Tax Services for Pagans, Thelemites, Magicians and Occultists

Recordkeeping for your deductions

February 13th, 2009

You will generally list your contributions to O.T.O. on Schedule A of your Form 1040 under “Charitable Contributions”. You will not need to send in receipts or other documentation to the IRS unless you are audited. But it is always a good idea to keep records backing up your deductions, for at least six years after the year when your return was filed.

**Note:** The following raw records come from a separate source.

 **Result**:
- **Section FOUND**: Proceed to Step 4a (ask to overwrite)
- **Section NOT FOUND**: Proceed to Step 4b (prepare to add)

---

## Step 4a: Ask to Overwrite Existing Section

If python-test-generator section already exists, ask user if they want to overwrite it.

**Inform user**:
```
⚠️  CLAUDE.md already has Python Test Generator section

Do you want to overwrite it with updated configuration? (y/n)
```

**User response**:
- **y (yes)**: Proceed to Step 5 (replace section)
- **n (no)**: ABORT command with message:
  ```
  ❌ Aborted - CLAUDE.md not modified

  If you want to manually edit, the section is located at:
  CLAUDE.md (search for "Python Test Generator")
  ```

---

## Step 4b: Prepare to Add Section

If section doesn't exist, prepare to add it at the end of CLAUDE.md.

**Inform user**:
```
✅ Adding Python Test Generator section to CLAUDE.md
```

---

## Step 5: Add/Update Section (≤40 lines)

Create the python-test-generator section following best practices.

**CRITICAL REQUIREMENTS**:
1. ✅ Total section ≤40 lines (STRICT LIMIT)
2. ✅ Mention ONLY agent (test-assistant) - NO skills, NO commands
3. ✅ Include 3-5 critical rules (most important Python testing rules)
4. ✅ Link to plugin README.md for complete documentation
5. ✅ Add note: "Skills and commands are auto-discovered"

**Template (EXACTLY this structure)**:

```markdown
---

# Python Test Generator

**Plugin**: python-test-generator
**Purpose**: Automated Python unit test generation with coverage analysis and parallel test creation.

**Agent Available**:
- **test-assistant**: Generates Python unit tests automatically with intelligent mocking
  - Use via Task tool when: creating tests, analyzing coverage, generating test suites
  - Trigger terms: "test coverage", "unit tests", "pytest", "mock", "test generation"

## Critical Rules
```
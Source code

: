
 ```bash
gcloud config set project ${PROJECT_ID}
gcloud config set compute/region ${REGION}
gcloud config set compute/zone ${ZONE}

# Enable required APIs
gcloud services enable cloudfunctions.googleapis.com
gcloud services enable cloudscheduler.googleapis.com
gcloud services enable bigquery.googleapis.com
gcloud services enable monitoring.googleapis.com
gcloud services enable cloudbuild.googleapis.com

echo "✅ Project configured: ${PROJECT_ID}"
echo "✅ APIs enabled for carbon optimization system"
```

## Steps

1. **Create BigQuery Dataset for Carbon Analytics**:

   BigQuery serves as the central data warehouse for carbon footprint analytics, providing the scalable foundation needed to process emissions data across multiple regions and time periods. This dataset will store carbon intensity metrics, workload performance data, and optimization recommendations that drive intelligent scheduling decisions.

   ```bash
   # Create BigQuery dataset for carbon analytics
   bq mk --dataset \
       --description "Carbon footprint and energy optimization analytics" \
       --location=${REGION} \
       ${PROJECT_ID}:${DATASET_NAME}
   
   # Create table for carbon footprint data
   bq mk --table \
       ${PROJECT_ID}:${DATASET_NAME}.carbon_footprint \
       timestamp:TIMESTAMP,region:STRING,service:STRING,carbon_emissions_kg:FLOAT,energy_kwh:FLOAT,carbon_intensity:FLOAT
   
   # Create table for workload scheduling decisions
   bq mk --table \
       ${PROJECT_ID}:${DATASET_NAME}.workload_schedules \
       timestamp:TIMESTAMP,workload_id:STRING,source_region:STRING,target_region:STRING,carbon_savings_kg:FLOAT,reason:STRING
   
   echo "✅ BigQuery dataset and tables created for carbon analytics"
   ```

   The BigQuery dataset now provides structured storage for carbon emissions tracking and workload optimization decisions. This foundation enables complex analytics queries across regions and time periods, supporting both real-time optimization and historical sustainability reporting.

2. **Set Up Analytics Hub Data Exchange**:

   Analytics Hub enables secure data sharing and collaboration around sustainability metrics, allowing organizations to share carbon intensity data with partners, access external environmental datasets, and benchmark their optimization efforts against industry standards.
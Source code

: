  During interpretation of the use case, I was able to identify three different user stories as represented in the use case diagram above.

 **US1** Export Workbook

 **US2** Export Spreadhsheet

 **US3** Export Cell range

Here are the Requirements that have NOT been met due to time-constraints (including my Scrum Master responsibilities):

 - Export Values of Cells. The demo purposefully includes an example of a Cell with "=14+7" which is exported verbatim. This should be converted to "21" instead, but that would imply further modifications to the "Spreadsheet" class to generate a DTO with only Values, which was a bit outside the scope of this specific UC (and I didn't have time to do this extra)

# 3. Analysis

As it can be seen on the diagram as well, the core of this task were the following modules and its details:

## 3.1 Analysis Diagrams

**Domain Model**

Here are the records you should keep for each type of contribution:

  • Dues – A receipt from your local body (or a letter from Grand Lodge if you sent in your national dues directly) showing the date and amount of your payment is fine.
  • Donations – For small cash donations, such as jar donations at Mass, it is not necessary to have a receipt, but it’s a good idea to keep a written record. For larger donations, be sure to get a receipt.
     
    If your donation is $250 or more, you should get a letter from your local body indicating the date, amount of the donation, and a statement that the body is tax-exempt and no goods or services were provided to you in exchange for the contribution. A sample letter is available here.
  • Expenses – Keep a copy of your receipts. For large purchases, have your local body write you a letter acknowledging receipt of the item. The letter will identify the item donated but won’t put a value on it — that’s what your receipt is for. A sample letter is available here.
  • Mileage – Keep a log book in your car (they can be purchased at any office supply store) and record the beginning and ending mileage of each trip to and from your local body, and any other OTO event or location you drive on OTO business.
  • Travel – Keep your receipts for airfare (a printout of your itinerary which includes the price paid for the ticket is fine), ground transportation, parking, lodging, and meals. Also, you should obtain a letter from your local body indicating that you attended the event (giving the location and dates of the event) as a representative of your local body.